Jallali Elidrissi was born on Aug. 25, 1946, in Temara, just south of Rabat on the Atlantic coast, to Fatima Abbou, a homemaker, and Ahmed Elidrissi, a fruit and bread vendor. He had a high school education in Morocco and took some college classes at night after he arrived in the United States on a work visa early in 1966.
In addition to his daughter Rajaa, an associate producer for the news website Vox, he is survived by another daughter, Fouzia Michel, a patient advocate, from his first marriage to Khadija Elidrissi, which ended in divorce; his wife, Souad (Azmi) Elidrissi, whom he married in 1991; and a granddaughter. A son, Aziz, died in an accident while serving in the Marines in 2007.
“He loved acting and music, but knew it would be hard for him to have a career path in that as an immigrant in the ’60s,” Rajaa Elidrissi said of her father. “He also had to send remittances to his family in Morocco. He sought out help from a Catholic Charities organization, and they helped him out with finding the Waldorf.”
He was hired at the hotel on April 21, 1966, at $1.23 an hour (about $10.50 in today’s money) and started by rotating through various jobs. He asked for a tryout as a bellman. “Almost 50 years later, there I remain,” he said in 2015.
He was such a fixture at the Waldorf, his daughter said, that he played a bellhop as an extra — no rehearsals necessary — in several films, including “The Out-of-Towners” (1970), with Jack Lemmon; “Scent of a Woman” (1992), with Al Pacino; and “Analyze This” (1999), with Robert De Niro.
After he retired, Mr. Elidrissi intended to write a tell-some book. It was to include, he said, his reflections, however brief, on every president he had met, from Lyndon B. Johnson to Barack Obama. “He started writing stories down, and I would transcribe them, but we didn’t get to finish,” his daughter Rajaa said. He had plenty to tell.
Such as when Lucille Ball demanded breakfast at 5 a.m., or when Eddie Fisher ordered 40 sandwiches for friends after a late-night supper club performance, or when Jerry Lewis checked in at 3 a.m. and cavorted down a corridor ringing the bells of rooms as he passed.
He remembered encountering Ronald Reagan during the 1980 presidential campaign against Jimmy Carter.
“‘Here you go, Mr. President,’” he recalled saying in greeting the candidate, “and he goes, ‘No, no, don’t call me that yet!’ So I say, ‘Look, Mr. President, you’re going to win and when you win send me something for my son.’ Later that year, he sent us a signed picture made out to my son.”

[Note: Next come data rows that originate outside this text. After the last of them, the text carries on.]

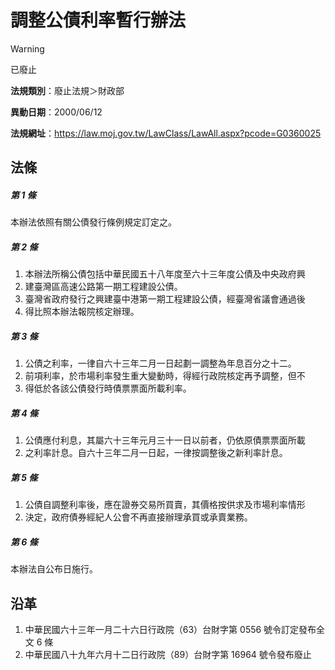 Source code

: # 調整公債利率暫行辦法


> [!WARNING]
> 已廢止


**法規類別**：廢止法規＞財政部

**異動日期**：2000/06/12  

**法規網址**：https://law.moj.gov.tw/LawClass/LawAll.aspx?pcode=G0360025



## 法條
##### 第 1 條
本辦法依照有關公債發行條例規定訂定之。

##### 第 2 條
1. 本辦法所稱公債包括中華民國五十八年度至六十三年度公債及中央政府興
1. 建臺灣區高速公路第一期工程建設公債。
1. 臺灣省政府發行之興建臺中港第一期工程建設公債，經臺灣省議會通過後
1. 得比照本辦法報院核定辦理。

##### 第 3 條
1. 公債之利率，一律自六十三年二月一日起劃一調整為年息百分之十二。
1. 前項利率，於市場利率發生重大變動時，得經行政院核定再予調整，但不
1. 得低於各該公債發行時債票票面所載利率。

##### 第 4 條
1. 公債應付利息，其屬六十三年元月三十一日以前者，仍依原債票票面所載
1. 之利率計息。自六十三年二月一日起，一律按調整後之新利率計息。

##### 第 5 條
1. 公債自調整利率後，應在證券交易所買賣，其價格按供求及市場利率情形
1. 決定，政府債券經紀人公會不再直接辦理承買或承賣業務。

##### 第 6 條
本辦法自公布日施行。

## 沿革
1. 中華民國六十三年一月二十六日行政院（63）台財字第 0556 號令訂定發布全文 6  條
1. 中華民國八十九年六月十二日行政院（89）台財字第 16964  號令發布廢止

When Reagan returned to the hotel years after leaving office, he greeted Mr. Elidrissi by saying, “‘You’re still here, Jim!’”

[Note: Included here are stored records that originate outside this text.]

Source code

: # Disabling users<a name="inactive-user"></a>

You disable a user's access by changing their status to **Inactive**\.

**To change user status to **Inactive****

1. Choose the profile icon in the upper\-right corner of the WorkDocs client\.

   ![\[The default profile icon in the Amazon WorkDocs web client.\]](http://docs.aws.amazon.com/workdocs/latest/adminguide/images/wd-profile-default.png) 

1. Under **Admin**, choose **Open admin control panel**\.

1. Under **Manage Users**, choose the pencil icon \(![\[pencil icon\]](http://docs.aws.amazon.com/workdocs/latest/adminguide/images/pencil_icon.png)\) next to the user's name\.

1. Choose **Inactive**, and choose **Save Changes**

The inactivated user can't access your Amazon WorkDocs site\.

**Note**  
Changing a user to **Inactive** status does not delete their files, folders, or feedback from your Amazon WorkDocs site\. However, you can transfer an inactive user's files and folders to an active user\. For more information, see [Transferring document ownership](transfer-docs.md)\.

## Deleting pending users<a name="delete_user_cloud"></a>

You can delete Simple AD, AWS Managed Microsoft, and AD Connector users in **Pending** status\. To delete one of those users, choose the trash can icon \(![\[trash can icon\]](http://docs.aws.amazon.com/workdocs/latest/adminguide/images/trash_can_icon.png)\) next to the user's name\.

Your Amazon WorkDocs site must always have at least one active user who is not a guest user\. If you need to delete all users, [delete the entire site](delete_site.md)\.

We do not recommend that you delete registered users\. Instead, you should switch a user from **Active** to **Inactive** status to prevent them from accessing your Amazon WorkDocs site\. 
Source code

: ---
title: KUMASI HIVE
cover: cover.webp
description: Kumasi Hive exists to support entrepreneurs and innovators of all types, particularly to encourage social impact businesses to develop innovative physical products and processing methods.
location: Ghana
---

Mr. Elidrissi’s rule about chatting with the rich and famous was simple, he told Town & Country in 2017: “I treat them like any other guest. I’m friendly, I talk to you, and we connect right away.”
That was just the way Mr. Elidrissi expected to be treated when he was a guest, say, at his favorite neighborhood diner in Elmhurst, Queens. “I like tomato juice, and the guys know that,” he said. “They welcome me back. It’s the best kind of service.”